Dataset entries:
^^^^^^^^^^^^^^^^

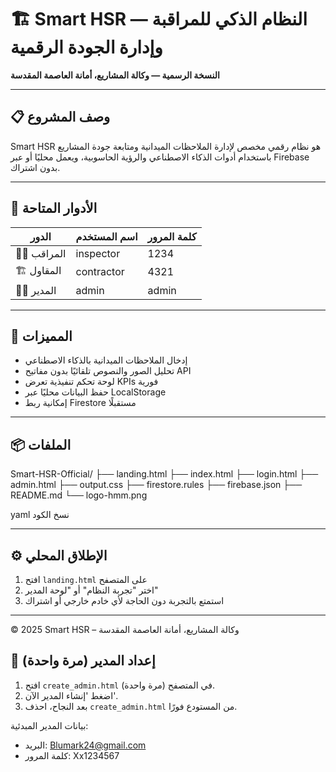# 🏗️ Smart HSR — النظام الذكي للمراقبة وإدارة الجودة الرقمية

**النسخة الرسمية — وكالة المشاريع، أمانة العاصمة المقدسة**

---

## 📋 وصف المشروع
Smart HSR هو نظام رقمي مخصص لإدارة الملاحظات الميدانية ومتابعة جودة المشاريع
باستخدام أدوات الذكاء الاصطناعي والرؤية الحاسوبية، ويعمل محليًا أو عبر Firebase بدون اشتراك.

---

## 👥 الأدوار المتاحة
| الدور | اسم المستخدم | كلمة المرور |
|-------|----------------|--------------|
| 👷‍♂️ المراقب | inspector | 1234 |
| 🏗️ المقاول | contractor | 4321 |
| 🧑‍💼 المدير | admin | admin |

---

## 🧠 المميزات
- إدخال الملاحظات الميدانية بالذكاء الاصطناعي  
- تحليل الصور والنصوص تلقائيًا بدون مفاتيح API  
- لوحة تحكم تنفيذية تعرض KPIs فورية  
- حفظ البيانات محليًا عبر LocalStorage  
- إمكانية ربط Firestore مستقبلًا

---

## 📦 الملفات
Smart-HSR-Official/
├── landing.html
├── index.html
├── login.html
├── admin.html
├── output.css
├── firestore.rules
├── firebase.json
├── README.md
└── logo-hmm.png

yaml
نسخ الكود

---

## ⚙️ الإطلاق المحلي
1. افتح `landing.html` على المتصفح  
2. اختر "تجربة النظام" أو "لوحة المدير"  
3. استمتع بالتجربة دون الحاجة لأي خادم خارجي أو اشتراك

---

© 2025 Smart HSR – وكالة المشاريع، أمانة العاصمة المقدسة

## 🔐 إعداد المدير (مرة واحدة)

1. افتح `create_admin.html` في المتصفح (مرة واحدة).
2. اضغط 'إنشاء المدير الآن'.
3. بعد النجاح، احذف `create_admin.html` من المستودع فورًا.

بيانات المدير المبدئية:
- البريد: Blumark24@gmail.com
- كلمة المرور: Xx1234567
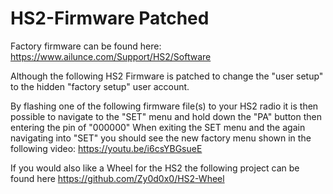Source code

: # HS2-Firmware Patched

Factory firmware can be found here: https://www.ailunce.com/Support/HS2/Software

Although the following HS2 Firmware is patched to change the "user setup" to the hidden "factory setup" user account.

By flashing one of the following firmware file(s) to your HS2 radio it is then possible to navigate to the "SET" menu and hold down the "PA" button
then entering the pin of "000000" When exiting the SET menu and the again navigating into "SET" you should see the new factory menu shown in the following video: https://youtu.be/i6csYBGsueE


If you would also like a Wheel for the HS2 the following project can be found here https://github.com/Zy0d0x0/HS2-Wheel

^^^^^^^^^^^^^^^^

#### [What you are asked to do]
Exact copy, no pictures. Write out the lines in the entries above, starting with the line with "Source code" and going on through the line with "Although the following", keeping both.

#### [Result for this task]
Source code

: # HS2-Firmware Patched

Factory firmware can be found here: https://www.ailunce.com/Support/HS2/Software

Although the following HS2 Firmware is patched to change the "user setup" to the hidden "factory setup" user account.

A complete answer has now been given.